» WORK TO BE COMPLETED
Every line below that holds "hdfs" must be copied.

» Stored items from a collection
● ● ● ●
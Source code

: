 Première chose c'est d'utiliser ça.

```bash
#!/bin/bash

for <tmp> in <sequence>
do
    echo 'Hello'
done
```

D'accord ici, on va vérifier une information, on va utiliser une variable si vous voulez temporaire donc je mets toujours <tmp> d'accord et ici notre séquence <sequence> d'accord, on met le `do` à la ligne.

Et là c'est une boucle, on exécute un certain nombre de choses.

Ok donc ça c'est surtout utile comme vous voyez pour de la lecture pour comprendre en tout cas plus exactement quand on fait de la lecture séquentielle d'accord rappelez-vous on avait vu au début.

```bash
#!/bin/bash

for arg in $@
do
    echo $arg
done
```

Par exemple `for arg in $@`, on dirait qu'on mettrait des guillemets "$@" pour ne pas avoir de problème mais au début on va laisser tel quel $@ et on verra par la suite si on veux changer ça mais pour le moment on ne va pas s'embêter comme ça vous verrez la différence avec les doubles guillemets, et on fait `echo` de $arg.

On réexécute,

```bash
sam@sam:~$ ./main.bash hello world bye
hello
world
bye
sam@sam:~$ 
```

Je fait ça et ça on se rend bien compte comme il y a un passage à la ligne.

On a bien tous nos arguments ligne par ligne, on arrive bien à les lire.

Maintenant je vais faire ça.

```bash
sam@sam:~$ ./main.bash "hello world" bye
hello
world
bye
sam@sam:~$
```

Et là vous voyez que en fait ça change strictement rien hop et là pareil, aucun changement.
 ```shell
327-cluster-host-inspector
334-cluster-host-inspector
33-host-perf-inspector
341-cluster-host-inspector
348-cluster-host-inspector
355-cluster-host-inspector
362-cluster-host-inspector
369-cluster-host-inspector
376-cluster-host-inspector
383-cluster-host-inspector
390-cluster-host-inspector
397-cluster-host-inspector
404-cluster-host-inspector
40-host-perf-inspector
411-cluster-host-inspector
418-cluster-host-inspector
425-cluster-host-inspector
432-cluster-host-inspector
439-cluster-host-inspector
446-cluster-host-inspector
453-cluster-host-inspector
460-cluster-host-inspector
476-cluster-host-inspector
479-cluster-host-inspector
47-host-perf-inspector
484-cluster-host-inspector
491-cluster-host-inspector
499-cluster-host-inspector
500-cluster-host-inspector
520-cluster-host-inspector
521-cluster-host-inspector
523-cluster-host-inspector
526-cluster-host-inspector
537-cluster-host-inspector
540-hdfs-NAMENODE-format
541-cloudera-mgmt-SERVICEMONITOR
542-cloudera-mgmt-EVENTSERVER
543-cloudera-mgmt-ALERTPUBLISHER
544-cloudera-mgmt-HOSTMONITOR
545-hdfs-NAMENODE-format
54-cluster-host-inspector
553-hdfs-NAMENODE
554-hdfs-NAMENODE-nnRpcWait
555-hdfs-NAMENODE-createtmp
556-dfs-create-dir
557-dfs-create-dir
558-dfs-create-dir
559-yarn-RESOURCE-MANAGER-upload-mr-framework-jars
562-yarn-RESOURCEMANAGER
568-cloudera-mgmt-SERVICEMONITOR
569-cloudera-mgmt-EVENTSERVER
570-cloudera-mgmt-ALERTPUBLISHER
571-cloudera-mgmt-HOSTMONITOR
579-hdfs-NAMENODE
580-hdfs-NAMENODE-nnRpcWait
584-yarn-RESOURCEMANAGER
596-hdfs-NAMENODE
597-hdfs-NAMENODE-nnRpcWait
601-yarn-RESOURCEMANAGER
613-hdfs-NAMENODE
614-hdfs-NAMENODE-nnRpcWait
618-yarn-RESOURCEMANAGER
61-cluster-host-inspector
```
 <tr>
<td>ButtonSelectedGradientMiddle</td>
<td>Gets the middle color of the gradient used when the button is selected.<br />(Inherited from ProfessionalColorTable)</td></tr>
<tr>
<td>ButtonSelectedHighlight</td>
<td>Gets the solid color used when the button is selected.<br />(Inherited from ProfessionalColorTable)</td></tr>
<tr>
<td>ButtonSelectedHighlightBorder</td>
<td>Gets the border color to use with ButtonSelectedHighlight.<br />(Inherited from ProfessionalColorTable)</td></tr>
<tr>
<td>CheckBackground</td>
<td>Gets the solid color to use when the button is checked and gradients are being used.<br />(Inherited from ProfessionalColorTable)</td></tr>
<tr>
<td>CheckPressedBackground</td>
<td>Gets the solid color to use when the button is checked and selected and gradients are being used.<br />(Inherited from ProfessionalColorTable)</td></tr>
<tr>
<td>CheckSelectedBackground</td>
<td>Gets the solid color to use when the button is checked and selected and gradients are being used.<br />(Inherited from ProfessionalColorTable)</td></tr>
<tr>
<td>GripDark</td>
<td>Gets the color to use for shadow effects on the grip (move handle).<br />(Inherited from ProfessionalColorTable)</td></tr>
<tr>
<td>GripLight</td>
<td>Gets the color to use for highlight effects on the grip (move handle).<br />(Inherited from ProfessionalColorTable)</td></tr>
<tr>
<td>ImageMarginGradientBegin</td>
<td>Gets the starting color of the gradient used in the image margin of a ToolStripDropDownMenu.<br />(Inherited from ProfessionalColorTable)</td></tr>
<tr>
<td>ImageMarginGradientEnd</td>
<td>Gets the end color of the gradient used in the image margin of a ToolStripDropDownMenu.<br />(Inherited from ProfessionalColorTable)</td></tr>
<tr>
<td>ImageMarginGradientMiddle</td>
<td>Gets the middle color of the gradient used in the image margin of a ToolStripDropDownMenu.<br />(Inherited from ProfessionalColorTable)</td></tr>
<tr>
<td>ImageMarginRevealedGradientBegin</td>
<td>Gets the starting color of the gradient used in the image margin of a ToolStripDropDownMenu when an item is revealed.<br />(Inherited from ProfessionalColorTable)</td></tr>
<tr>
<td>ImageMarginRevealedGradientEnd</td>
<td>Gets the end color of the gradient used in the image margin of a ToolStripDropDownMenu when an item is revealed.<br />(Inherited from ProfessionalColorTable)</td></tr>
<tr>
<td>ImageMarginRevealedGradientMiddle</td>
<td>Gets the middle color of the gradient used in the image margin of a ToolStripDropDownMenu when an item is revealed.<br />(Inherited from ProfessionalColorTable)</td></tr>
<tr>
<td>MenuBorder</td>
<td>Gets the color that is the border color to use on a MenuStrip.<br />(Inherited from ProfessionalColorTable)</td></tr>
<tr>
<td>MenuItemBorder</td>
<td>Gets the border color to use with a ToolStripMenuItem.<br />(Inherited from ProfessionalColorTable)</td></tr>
● ● ● ●
» RESPONSE TO THE EXERCISE
540-hdfs-NAMENODE-format
545-hdfs-NAMENODE-format
553-hdfs-NAMENODE
554-hdfs-NAMENODE-nnRpcWait
555-hdfs-NAMENODE-createtmp
579-hdfs-NAMENODE
580-hdfs-NAMENODE-nnRpcWait
596-hdfs-NAMENODE
597-hdfs-NAMENODE-nnRpcWait
613-hdfs-NAMENODE
614-hdfs-NAMENODE-nnRpcWait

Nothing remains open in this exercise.